Monday, March 01, 2004

Ghadaffi's a Nut

As if anyone ever doubted it. Good to see that even in Africa, where misgovernment is the rule of the day, there seem to be limits to the amount of nonsense politicians are willing to swallow.

Libyan leader Moammar Gadaffi's insistence that all African armies should merge into a single military force delayed the closing ceremony of a major African Union summit by several hours on Saturday, delegates said.

"It's never going to work, never. Nobody supports it," said one west African delegate, hours after heads of state from dozens of countries had been due to wrap up the meeting in the Libyan coastal town of Sirte.

When asked why the closing ceremony had not begun on time, several other delegates explained that Gadaffi had once again put the plan on the table.

"Gadaffi thinks that by summoning us here he can impose his views on us. This shows a lack of understanding and respect," said a delegate from another west African state.

Foreign ministers meeting in Libya earlier in the week to prepare the summit's agenda agreed that the single army idea was "ahead of its time" because Africa had yet to reach the necessary level of integration. Instead, the vast majority of AU member states favour the establishment of a standby military force that would have peacekeeping duties and, in certain dramatic circumstances, such as genocide or other crimes against humanity, would intervene militarily and not necessarily with the approval of the state concerned.

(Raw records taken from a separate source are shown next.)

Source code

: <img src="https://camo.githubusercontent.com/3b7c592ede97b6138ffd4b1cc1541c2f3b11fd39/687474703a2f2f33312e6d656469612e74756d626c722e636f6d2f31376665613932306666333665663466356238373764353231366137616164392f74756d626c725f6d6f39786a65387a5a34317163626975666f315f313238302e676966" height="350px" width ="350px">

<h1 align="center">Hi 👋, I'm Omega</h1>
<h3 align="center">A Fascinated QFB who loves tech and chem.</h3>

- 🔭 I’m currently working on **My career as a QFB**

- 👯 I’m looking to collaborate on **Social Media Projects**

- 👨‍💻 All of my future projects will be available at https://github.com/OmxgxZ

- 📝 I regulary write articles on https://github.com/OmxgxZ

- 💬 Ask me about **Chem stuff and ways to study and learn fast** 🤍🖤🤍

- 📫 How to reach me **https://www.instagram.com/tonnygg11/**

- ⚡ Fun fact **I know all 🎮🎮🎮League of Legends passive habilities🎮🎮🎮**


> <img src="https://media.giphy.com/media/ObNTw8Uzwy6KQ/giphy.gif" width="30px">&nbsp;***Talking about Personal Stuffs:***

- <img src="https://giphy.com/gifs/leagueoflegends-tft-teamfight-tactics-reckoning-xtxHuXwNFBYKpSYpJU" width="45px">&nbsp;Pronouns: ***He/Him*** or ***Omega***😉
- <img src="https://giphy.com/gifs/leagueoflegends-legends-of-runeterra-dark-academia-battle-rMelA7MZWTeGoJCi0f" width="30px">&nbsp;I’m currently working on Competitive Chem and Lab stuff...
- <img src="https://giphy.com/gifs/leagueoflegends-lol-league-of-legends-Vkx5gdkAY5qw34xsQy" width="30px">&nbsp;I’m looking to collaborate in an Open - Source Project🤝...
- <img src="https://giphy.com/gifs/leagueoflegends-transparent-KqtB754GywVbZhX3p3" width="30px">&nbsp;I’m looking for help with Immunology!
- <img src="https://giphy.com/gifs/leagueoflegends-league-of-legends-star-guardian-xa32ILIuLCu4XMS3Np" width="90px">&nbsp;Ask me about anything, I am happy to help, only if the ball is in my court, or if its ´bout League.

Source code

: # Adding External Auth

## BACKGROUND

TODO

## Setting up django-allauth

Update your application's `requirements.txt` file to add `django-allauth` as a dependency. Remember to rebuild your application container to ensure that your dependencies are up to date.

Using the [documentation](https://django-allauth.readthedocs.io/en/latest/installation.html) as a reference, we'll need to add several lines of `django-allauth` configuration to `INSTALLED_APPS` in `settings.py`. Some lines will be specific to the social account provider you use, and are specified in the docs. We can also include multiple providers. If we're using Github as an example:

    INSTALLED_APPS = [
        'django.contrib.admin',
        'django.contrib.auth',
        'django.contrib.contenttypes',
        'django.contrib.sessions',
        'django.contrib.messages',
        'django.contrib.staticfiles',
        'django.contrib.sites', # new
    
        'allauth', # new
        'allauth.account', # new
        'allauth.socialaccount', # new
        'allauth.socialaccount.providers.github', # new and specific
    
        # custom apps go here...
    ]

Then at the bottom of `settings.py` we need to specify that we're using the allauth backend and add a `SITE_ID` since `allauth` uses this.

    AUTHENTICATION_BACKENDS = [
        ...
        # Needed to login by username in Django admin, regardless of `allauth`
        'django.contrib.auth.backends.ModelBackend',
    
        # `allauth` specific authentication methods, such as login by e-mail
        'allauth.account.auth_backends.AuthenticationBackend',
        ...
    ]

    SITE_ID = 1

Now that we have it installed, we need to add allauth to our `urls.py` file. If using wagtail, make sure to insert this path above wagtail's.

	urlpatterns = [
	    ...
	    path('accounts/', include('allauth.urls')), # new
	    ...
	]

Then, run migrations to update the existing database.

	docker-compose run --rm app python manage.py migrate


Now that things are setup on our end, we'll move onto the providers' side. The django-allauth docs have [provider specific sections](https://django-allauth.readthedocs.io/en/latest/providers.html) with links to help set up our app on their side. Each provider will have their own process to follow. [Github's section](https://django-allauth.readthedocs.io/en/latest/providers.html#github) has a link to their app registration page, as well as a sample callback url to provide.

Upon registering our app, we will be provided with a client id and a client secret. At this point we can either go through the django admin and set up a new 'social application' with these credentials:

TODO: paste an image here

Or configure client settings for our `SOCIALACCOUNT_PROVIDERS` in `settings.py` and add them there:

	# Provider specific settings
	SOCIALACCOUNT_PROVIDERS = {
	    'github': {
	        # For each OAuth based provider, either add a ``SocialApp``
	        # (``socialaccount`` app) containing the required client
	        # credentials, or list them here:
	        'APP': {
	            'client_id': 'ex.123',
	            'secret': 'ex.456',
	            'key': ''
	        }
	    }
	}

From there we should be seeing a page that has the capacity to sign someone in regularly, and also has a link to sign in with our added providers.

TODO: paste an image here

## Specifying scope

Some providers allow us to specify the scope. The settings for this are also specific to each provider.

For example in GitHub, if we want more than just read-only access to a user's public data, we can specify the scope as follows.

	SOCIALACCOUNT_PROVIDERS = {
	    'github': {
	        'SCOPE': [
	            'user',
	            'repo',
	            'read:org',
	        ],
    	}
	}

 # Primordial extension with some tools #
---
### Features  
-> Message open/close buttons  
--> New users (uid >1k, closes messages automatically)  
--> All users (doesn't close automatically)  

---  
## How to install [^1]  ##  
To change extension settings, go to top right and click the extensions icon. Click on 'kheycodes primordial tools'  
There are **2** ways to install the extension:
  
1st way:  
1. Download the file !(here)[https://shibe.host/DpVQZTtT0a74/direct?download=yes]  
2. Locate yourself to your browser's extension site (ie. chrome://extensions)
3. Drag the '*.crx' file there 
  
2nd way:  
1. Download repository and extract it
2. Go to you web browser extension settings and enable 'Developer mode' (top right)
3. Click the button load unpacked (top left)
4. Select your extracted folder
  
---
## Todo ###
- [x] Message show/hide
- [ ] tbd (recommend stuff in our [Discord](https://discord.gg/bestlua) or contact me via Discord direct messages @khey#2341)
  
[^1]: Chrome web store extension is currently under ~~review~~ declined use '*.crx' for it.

"Within the next year or so we hope to have the capacity to prevent the kind of tragedy that arose in Rwanda" in 1994, Kenyan Foreign Minister Stephen Kalonzo Musyoka explained to journalists.


This is not the first time that Gadaffi, who portrays himself to his own citizens as a champion of Africa's emancipation and development, has seen his ideas dismissed by his African peers.

His plans for a "United States of Africa," a single sovereign entity, never found any support outside of Tripoli. (emphasis added)

To be honest, I think even the notion of a "standby military force" is a pipe dream. If the European Union hasn't been able to get its act together sufficiently to create one, why do African states imagine they're going to be able to pull it off? Where's the logistic capability to rapidly airlift such a force to a conflict zone? Even leaving that aside, it strikes me as most unlikely that a collection of African strongmen would ever give the go-ahead to a military force to intervene in a massacre in a member state, for fear of setting an unwelcome precedent in the future; a prison-house like Ghaddafi's Libya is hardly well placed to make interventionist noises about preventing human rights violations.